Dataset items
BEGIN
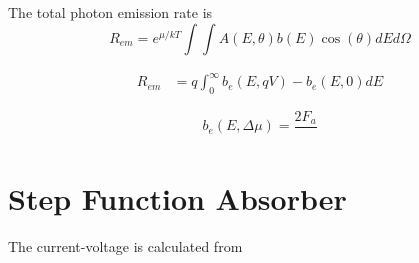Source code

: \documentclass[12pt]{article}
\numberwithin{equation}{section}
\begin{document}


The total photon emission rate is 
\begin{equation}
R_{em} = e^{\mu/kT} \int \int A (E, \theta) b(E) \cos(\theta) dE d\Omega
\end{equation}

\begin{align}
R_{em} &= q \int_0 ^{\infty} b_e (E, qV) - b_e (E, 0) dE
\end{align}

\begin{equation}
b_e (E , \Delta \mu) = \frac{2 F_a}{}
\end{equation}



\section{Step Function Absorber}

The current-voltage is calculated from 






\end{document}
END
» **How to complete this task**
Please return every record above exactly, but leave out the pictures.

» **Output of the exercise**
Source code

: \documentclass[12pt]{article}
\numberwithin{equation}{section}
\begin{document}


The total photon emission rate is 
\begin{equation}
R_{em} = e^{\mu/kT} \int \int A (E, \theta) b(E) \cos(\theta) dE d\Omega
\end{equation}

\begin{align}
R_{em} &= q \int_0 ^{\infty} b_e (E, qV) - b_e (E, 0) dE
\end{align}

\begin{equation}
b_e (E , \Delta \mu) = \frac{2 F_a}{}
\end{equation}



\section{Step Function Absorber}

The current-voltage is calculated from 






\end{document}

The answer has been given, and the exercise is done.